Data for processing: Begin
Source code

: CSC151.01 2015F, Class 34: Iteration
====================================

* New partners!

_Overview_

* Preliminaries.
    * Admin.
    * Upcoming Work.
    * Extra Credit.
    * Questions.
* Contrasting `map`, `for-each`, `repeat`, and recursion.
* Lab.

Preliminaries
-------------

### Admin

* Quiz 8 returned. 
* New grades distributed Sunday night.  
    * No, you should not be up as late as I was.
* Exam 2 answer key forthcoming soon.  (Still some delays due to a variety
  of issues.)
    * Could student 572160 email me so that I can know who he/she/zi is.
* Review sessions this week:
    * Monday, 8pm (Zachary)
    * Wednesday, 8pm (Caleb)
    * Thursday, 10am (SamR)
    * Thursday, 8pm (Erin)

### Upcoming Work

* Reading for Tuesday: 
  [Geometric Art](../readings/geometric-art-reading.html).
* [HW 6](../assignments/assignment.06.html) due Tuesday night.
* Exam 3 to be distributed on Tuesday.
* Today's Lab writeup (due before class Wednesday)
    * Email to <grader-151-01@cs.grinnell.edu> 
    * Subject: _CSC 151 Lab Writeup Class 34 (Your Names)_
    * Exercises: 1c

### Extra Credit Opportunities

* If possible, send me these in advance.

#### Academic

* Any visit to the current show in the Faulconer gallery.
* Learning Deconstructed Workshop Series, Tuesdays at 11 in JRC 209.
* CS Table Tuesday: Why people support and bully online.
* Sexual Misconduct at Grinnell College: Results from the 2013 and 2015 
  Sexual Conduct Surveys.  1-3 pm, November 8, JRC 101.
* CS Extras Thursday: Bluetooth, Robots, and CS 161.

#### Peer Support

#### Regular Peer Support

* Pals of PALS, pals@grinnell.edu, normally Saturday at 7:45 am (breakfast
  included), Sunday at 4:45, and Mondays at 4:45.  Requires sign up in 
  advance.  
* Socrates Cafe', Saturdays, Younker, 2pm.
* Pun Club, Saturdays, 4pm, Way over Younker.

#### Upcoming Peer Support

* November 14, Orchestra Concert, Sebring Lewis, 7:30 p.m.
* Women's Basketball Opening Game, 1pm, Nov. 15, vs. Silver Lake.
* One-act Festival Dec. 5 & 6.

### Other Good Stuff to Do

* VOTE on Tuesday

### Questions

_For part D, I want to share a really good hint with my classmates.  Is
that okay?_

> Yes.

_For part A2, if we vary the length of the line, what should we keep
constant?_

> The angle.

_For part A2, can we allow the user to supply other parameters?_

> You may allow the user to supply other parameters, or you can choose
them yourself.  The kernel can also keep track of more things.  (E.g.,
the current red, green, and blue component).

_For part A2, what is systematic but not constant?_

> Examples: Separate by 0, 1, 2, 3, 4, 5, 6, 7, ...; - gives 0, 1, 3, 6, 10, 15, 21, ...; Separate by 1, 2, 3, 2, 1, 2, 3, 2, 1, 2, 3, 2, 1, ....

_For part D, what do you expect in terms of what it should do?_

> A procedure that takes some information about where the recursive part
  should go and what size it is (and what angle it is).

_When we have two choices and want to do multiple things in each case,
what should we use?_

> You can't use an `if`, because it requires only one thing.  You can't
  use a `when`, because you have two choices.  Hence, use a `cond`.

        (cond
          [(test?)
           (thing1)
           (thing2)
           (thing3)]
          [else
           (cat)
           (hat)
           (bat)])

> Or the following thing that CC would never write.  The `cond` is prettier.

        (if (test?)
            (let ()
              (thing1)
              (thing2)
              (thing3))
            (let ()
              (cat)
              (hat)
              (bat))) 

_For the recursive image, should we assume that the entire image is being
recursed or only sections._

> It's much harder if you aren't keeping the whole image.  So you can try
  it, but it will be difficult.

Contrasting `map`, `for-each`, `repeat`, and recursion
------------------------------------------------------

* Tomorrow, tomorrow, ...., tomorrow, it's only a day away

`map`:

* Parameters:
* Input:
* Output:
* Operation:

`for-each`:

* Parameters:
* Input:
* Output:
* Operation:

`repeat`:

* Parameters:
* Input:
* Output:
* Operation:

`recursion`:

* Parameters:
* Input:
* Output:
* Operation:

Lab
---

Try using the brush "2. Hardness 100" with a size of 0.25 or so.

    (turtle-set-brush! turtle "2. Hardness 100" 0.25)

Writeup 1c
Data for processing: End
* _Task goal_:
Please output the complete set of records above without any alteration.

* _Solved exercise_:
Source code

: CSC151.01 2015F, Class 34: Iteration
====================================

* New partners!

_Overview_

* Preliminaries.
    * Admin.
    * Upcoming Work.
    * Extra Credit.
    * Questions.
* Contrasting `map`, `for-each`, `repeat`, and recursion.
* Lab.

Preliminaries
-------------

### Admin

* Quiz 8 returned. 
* New grades distributed Sunday night.  
    * No, you should not be up as late as I was.
* Exam 2 answer key forthcoming soon.  (Still some delays due to a variety
  of issues.)
    * Could student 572160 email me so that I can know who he/she/zi is.
* Review sessions this week:
    * Monday, 8pm (Zachary)
    * Wednesday, 8pm (Caleb)
    * Thursday, 10am (SamR)
    * Thursday, 8pm (Erin)

### Upcoming Work

* Reading for Tuesday: 
  [Geometric Art](../readings/geometric-art-reading.html).
* [HW 6](../assignments/assignment.06.html) due Tuesday night.
* Exam 3 to be distributed on Tuesday.
* Today's Lab writeup (due before class Wednesday)
    * Email to <grader-151-01@cs.grinnell.edu> 
    * Subject: _CSC 151 Lab Writeup Class 34 (Your Names)_
    * Exercises: 1c

### Extra Credit Opportunities

* If possible, send me these in advance.

#### Academic

* Any visit to the current show in the Faulconer gallery.
* Learning Deconstructed Workshop Series, Tuesdays at 11 in JRC 209.
* CS Table Tuesday: Why people support and bully online.
* Sexual Misconduct at Grinnell College: Results from the 2013 and 2015 
  Sexual Conduct Surveys.  1-3 pm, November 8, JRC 101.
* CS Extras Thursday: Bluetooth, Robots, and CS 161.

#### Peer Support

#### Regular Peer Support

* Pals of PALS, pals@grinnell.edu, normally Saturday at 7:45 am (breakfast
  included), Sunday at 4:45, and Mondays at 4:45.  Requires sign up in 
  advance.  
* Socrates Cafe', Saturdays, Younker, 2pm.
* Pun Club, Saturdays, 4pm, Way over Younker.

#### Upcoming Peer Support

* November 14, Orchestra Concert, Sebring Lewis, 7:30 p.m.
* Women's Basketball Opening Game, 1pm, Nov. 15, vs. Silver Lake.
* One-act Festival Dec. 5 & 6.

### Other Good Stuff to Do

* VOTE on Tuesday

### Questions

_For part D, I want to share a really good hint with my classmates.  Is
that okay?_

> Yes.

_For part A2, if we vary the length of the line, what should we keep
constant?_

> The angle.

_For part A2, can we allow the user to supply other parameters?_

> You may allow the user to supply other parameters, or you can choose
them yourself.  The kernel can also keep track of more things.  (E.g.,
the current red, green, and blue component).

_For part A2, what is systematic but not constant?_

> Examples: Separate by 0, 1, 2, 3, 4, 5, 6, 7, ...; - gives 0, 1, 3, 6, 10, 15, 21, ...; Separate by 1, 2, 3, 2, 1, 2, 3, 2, 1, 2, 3, 2, 1, ....

_For part D, what do you expect in terms of what it should do?_

> A procedure that takes some information about where the recursive part
  should go and what size it is (and what angle it is).

_When we have two choices and want to do multiple things in each case,
what should we use?_

> You can't use an `if`, because it requires only one thing.  You can't
  use a `when`, because you have two choices.  Hence, use a `cond`.

        (cond
          [(test?)
           (thing1)
           (thing2)
           (thing3)]
          [else
           (cat)
           (hat)
           (bat)])

> Or the following thing that CC would never write.  The `cond` is prettier.

        (if (test?)
            (let ()
              (thing1)
              (thing2)
              (thing3))
            (let ()
              (cat)
              (hat)
              (bat))) 

_For the recursive image, should we assume that the entire image is being
recursed or only sections._

> It's much harder if you aren't keeping the whole image.  So you can try
  it, but it will be difficult.

Contrasting `map`, `for-each`, `repeat`, and recursion
------------------------------------------------------

* Tomorrow, tomorrow, ...., tomorrow, it's only a day away

`map`:

* Parameters:
* Input:
* Output:
* Operation:

`for-each`:

* Parameters:
* Input:
* Output:
* Operation:

`repeat`:

* Parameters:
* Input:
* Output:
* Operation:

`recursion`:

* Parameters:
* Input:
* Output:
* Operation:

Lab
---

Try using the brush "2. Hardness 100" with a size of 0.25 or so.

    (turtle-set-brush! turtle "2. Hardness 100" 0.25)

Writeup 1c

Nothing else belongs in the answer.